*** Opening RECORD EXCERPTS ***

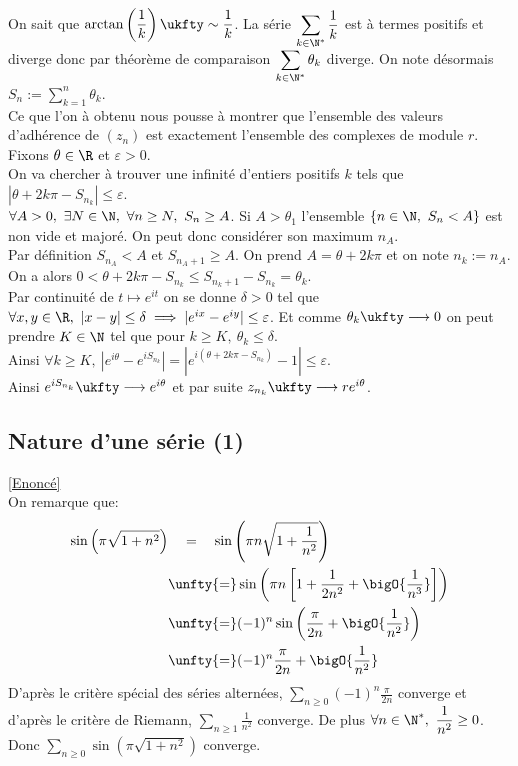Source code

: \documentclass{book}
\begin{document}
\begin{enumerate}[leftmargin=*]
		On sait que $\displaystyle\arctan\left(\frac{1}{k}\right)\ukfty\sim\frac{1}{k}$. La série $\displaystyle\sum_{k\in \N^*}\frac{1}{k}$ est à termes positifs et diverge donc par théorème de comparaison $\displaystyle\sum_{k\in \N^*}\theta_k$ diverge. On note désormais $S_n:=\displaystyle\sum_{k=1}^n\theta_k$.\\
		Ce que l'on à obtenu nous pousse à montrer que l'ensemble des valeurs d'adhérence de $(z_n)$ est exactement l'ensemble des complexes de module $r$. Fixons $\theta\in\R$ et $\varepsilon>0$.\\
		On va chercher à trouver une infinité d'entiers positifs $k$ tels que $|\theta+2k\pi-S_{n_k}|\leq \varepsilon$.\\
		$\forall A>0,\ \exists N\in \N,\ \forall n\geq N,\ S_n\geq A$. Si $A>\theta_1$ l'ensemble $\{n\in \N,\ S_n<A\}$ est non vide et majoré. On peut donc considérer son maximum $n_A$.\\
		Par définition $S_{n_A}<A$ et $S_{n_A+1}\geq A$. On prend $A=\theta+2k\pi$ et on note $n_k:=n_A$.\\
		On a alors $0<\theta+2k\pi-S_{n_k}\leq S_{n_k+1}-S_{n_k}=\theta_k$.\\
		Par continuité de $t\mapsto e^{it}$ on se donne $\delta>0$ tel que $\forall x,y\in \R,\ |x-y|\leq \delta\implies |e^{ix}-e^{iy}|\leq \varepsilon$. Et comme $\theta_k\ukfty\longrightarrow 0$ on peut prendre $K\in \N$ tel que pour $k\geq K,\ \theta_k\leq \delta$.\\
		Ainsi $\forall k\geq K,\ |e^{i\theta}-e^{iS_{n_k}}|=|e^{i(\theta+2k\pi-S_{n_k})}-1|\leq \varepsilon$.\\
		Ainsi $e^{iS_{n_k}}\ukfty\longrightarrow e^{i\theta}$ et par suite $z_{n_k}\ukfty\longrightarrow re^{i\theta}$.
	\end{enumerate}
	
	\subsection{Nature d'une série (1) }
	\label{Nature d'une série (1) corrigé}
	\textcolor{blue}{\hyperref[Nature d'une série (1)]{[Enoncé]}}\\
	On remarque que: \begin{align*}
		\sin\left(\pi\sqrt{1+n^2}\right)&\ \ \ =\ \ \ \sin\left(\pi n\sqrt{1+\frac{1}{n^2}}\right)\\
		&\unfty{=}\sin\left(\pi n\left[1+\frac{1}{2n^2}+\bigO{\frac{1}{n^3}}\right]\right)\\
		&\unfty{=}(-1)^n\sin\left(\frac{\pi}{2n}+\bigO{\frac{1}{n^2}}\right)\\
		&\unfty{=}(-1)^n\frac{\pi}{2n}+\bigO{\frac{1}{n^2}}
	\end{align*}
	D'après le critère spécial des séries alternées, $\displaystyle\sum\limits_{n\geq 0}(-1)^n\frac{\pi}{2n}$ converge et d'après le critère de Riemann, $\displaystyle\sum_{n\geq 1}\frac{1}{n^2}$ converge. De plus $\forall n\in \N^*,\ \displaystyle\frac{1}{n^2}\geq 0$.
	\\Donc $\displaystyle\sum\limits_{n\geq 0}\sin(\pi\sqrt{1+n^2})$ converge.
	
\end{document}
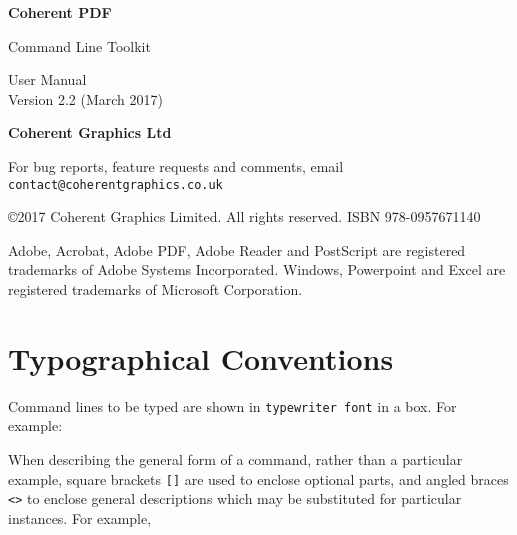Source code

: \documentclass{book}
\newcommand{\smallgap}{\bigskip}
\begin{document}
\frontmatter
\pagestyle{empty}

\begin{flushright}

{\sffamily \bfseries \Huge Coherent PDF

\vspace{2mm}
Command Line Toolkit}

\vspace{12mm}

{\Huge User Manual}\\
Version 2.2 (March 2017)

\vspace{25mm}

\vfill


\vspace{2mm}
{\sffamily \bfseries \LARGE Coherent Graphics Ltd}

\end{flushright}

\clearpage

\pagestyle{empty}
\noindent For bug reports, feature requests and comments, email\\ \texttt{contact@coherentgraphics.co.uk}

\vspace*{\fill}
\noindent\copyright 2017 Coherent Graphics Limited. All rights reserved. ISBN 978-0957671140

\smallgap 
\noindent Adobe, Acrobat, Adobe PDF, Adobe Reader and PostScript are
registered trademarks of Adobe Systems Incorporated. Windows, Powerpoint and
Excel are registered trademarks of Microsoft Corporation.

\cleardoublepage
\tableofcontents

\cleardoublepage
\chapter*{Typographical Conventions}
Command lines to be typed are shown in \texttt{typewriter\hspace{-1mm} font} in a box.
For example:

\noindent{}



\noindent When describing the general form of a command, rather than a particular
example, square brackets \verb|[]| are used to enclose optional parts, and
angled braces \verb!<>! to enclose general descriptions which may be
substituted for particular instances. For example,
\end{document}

*** Closing RECORD EXCERPTS ***
*** Opening RECORD EXCERPTS ***

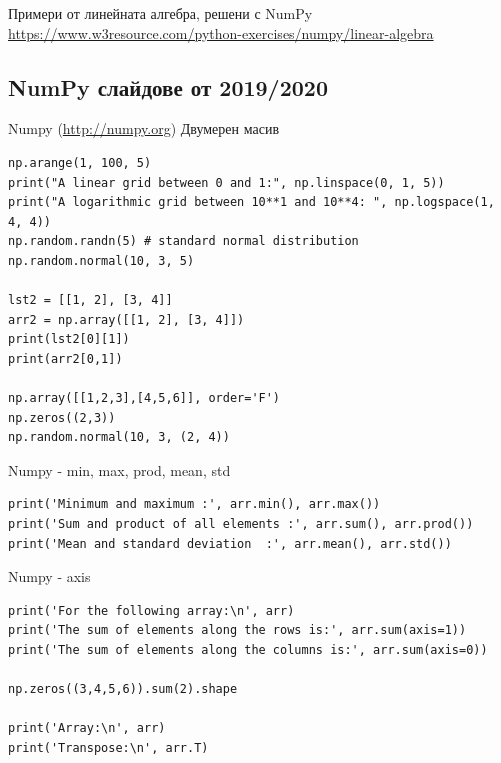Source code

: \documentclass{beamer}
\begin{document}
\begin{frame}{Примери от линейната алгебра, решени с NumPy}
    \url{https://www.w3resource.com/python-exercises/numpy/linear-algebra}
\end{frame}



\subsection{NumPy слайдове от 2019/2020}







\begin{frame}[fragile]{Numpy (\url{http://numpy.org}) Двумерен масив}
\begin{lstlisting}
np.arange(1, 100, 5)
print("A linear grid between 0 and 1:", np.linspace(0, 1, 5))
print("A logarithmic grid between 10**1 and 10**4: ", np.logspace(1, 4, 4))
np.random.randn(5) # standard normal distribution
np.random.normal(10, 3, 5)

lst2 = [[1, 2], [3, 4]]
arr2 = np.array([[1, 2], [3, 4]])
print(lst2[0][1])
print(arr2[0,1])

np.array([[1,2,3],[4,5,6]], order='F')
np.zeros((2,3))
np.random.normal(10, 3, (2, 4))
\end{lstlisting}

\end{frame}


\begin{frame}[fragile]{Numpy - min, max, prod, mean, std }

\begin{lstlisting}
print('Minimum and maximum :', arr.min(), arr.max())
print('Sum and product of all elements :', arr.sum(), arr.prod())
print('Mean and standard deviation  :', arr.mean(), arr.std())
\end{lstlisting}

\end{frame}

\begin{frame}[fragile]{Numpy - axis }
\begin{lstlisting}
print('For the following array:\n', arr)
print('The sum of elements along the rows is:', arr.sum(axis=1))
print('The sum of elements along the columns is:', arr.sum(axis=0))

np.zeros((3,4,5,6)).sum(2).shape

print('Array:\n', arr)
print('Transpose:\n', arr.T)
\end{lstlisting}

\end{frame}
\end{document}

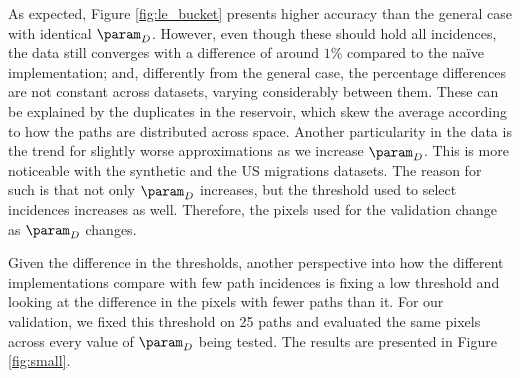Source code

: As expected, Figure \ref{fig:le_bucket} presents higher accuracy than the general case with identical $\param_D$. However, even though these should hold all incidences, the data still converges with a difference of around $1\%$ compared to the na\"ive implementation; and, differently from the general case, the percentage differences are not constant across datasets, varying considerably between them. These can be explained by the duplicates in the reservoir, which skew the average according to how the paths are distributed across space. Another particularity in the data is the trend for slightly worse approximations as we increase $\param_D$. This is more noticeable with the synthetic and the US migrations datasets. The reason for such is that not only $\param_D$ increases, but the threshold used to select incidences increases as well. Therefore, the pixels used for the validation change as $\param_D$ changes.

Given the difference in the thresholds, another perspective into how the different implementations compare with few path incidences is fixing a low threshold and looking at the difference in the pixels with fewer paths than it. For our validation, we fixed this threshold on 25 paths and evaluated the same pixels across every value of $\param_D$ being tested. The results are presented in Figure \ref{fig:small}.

*** Closing RECORD EXCERPTS ***

#### [EXERCISE]
Nothing but a number should be given: the number of lines in the records that contain the word "grid".

#### [ANSWER TO THE EXERCISE]
2